I have just got a UK sourced, (I am in England), Dataman 150 MHz digital USB oscilloscope I am trying to use it for some automotive diagnostics. I have been trying to view a single fuel injector waveform, both from a voltage and current perspective. I *THINK* it has finally dawned on me what I am doing wrong, but would like comments please. I am initially trying to capture the current waveform by using a low amperage clamp around one of the injector leads, the signal lead. All six injectors have a permanent 12 volt supply, they are fired by the ECU grounding them for the required pulse time, in firing order.
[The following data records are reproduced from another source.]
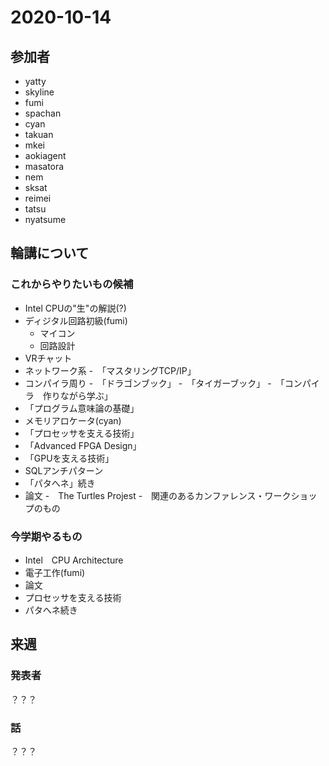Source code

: # 2020-10-14
## 参加者
- yatty
- skyline
- fumi
- spachan
- cyan
- takuan
- mkei
- aokiagent
- masatora
- nem
- sksat
- reimei
- tatsu
- nyatsume

## 輪講について

### これからやりたいもの候補
- Intel CPUの"生"の解説(?)
- ディジタル回路初級(fumi)
    -  マイコン
    -  回路設計
- VRチャット
- ネットワーク系
    -　「マスタリングTCP/IP」 
- コンパイラ周り
    -　「ドラゴンブック」
    -　「タイガーブック」
    -　「コンパイラ　作りながら学ぶ」
- 「プログラム意味論の基礎」
- メモリアロケータ(cyan)
- 「プロセッサを支える技術」
- 「Advanced FPGA Design」
- 「GPUを支える技術」
- SQLアンチパターン
- 「パタへネ」続き
- 論文
    -　The Turtles Projest
    -　関連のあるカンファレンス・ワークショップのもの

### 今学期やるもの
- Intel　CPU Architecture
- 電子工作(fumi)
- 論文
- プロセッサを支える技術
- パタへネ続き
## 来週

### 発表者
？？？
### 話
？？？
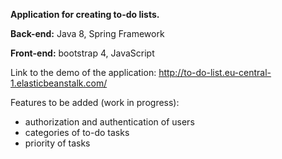 **Application for creating to-do lists.**

**Back-end:** Java 8, Spring Framework 

**Front-end:** bootstrap 4, JavaScript

Link to the demo of the application: http://to-do-list.eu-central-1.elasticbeanstalk.com/

Features to be added (work in progress): 
* authorization and authentication of users
* categories of to-do tasks
* priority of tasks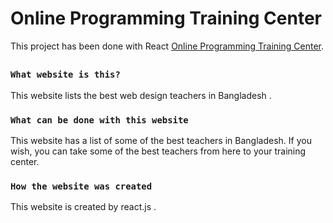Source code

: # Online Programming Training Center

This project has been done with React  [Online Programming Training Center](https://vigilant-tereshkova-965a20.netlify.app/).

##


### `What website is this?`

This website lists the best web design teachers in Bangladesh .

### `What can be done with this website`

This website has a list of some of the best teachers in Bangladesh. If you wish, you can take some of the best teachers from here to your training center.

### `How the website was created`

This website is created by react.js .
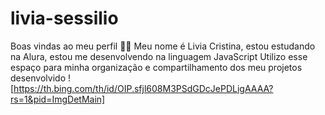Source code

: # livia-sessilio
Boas vindas ao meu perfil 💙💙 Meu nome é Livia Cristina, estou estudando na Alura, estou me desenvolvendo na linguagem JavaScript Utilizo esse espaço para minha organização e compartilhamento dos meu projetos desenvolvido
![https://th.bing.com/th/id/OIP.sfjl608M3PSdGDcJePDLigAAAA?rs=1&pid=ImgDetMain]
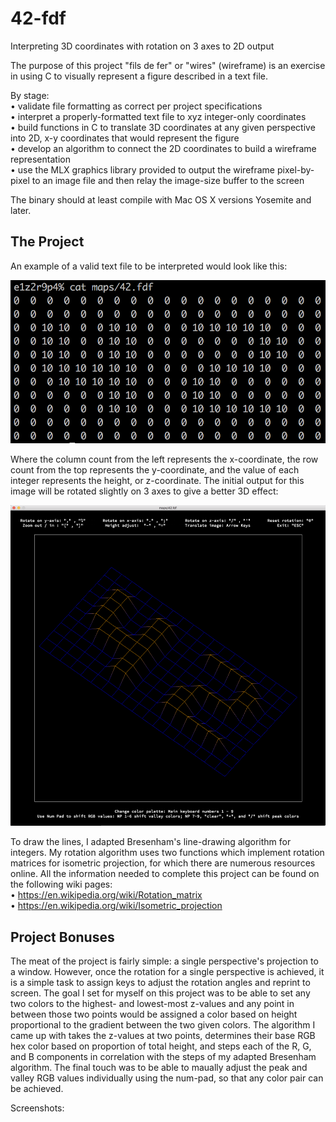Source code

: # 42-fdf
Interpreting 3D coordinates with rotation on 3 axes to 2D output

The purpose of this project "fils de fer" or "wires" (wireframe) is an exercise in using C to visually represent a figure described in a text file.

By stage:
  <br>• validate file formatting as correct per project specifications
  <br>• interpret a properly-formatted text file to xyz integer-only coordinates
  <br>• build functions in C to translate 3D coordinates at any given perspective into 2D, x-y coordinates that would represent the figure
  <br>• develop an algorithm to connect the 2D coordinates to build a wireframe representation
  <br>• use the MLX graphics library provided to output the wireframe pixel-by-pixel to an image file and then relay the image-size buffer to the screen
  
The binary should at least compile with Mac OS X versions Yosemite and later.

## The Project

An example of a valid text file to be interpreted would look like this:

![map42.fdf](/fdf_screenshots/screenshot_map42.png?raw=true "map42.fdf")

Where the column count from the left represents the x-coordinate, the row count from the top represents the y-coordinate, 
and the value of each integer represents the height, or z-coordinate. The initial output for this image will be rotated slightly on 3 axes to give a better 3D effect: 

![map42](/fdf_screenshots/map_42.png?raw=true "map 42")

To draw the lines, I adapted Bresenham's line-drawing algorithm for integers. My rotation algorithm uses two functions which implement rotation matrices for isometric projection, for which there are numerous resources online. All the information needed to complete this project can be found on the following wiki pages:
<br> • https://en.wikipedia.org/wiki/Rotation_matrix
<br> • https://en.wikipedia.org/wiki/Isometric_projection

## Project Bonuses
The meat of the project is fairly simple: a single perspective's projection to a window. However, once the rotation for a single perspective is achieved, it is a simple task to assign keys to adjust the rotation angles and reprint to screen. The goal I set for myself on this project was to be able to set any two colors to the highest- and lowest-most z-values and any point in between those two points would be assigned a color based on height proportional to the gradient between the two given colors. The algorithm I came up with takes the z-values at two points, determines their base RGB hex color based on proportion of total height, and steps each of the R, G, and B components in correlation with the steps of my adapted Bresenham algorithm. The final touch was to be able to maually adjust the peak and valley RGB values individually using the num-pad, so that any color pair can be achieved.

Screenshots:
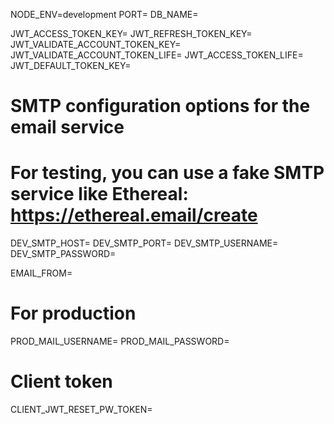 NODE_ENV=development
PORT=
DB_NAME=

JWT_ACCESS_TOKEN_KEY=
JWT_REFRESH_TOKEN_KEY=
JWT_VALIDATE_ACCOUNT_TOKEN_KEY=
JWT_VALIDATE_ACCOUNT_TOKEN_LIFE=
JWT_ACCESS_TOKEN_LIFE=
JWT_DEFAULT_TOKEN_KEY=

# SMTP configuration options for the email service

# For testing, you can use a fake SMTP service like Ethereal: https://ethereal.email/create

DEV_SMTP_HOST=
DEV_SMTP_PORT=
DEV_SMTP_USERNAME=
DEV_SMTP_PASSWORD=

EMAIL_FROM=

# For production

PROD_MAIL_USERNAME=
PROD_MAIL_PASSWORD=

# Client token

CLIENT_JWT_RESET_PW_TOKEN=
I have my clamp on the number one cylinder injector. I couldn't get a trace this afternoon, only noise. I have been pondering what I am doing wrong and have hooked up my USB scope to an old signal generator I have. The engine is an inline six cylinder Volvo idling at say, for simplicity, 1000 RPM. So that's about 16.6 revs per second. Each injector is fired sequentially, once every four turns of the engine, so *ONE* of the six is fired about 4.2 times a second at idle of 1000 RPM. The number one injector is therefore only fired about once every .7 of a second. That, digitally, is quite slow? I think I have been trying to use too fast a time base and what I thought was a signal was probably just noise. I had been playing with a time base figure in the region of 8KS/sec to 2MS/sec, which I now think was way too fast. When I set my signal generator to output a sine wave at about 4Hz I had to set the USB scope to its slowest time base of 400 samples a second. But then a capture only occurred after waiting a few seconds. Is this to be expected with a digital storage scope? Or am I doing something wrong with the setup? For anyone interested in the spec of this USB scope it's at http://www.dataman.com/oscilloscopes/usb-oscilloscopes/dataman-526-150-mhz-usb-oscilloscope.html

I have a very basic single channel 20 MHz analogue scope, so I tried that connected to the signal generator, and at anything under about 5 Hz the display pattern was broken up and discontinuous. As an aside is that why an analogue scope is not very good for these sorts of measurements? Or is this where adjustable persistence is needed to view an unbroken trace?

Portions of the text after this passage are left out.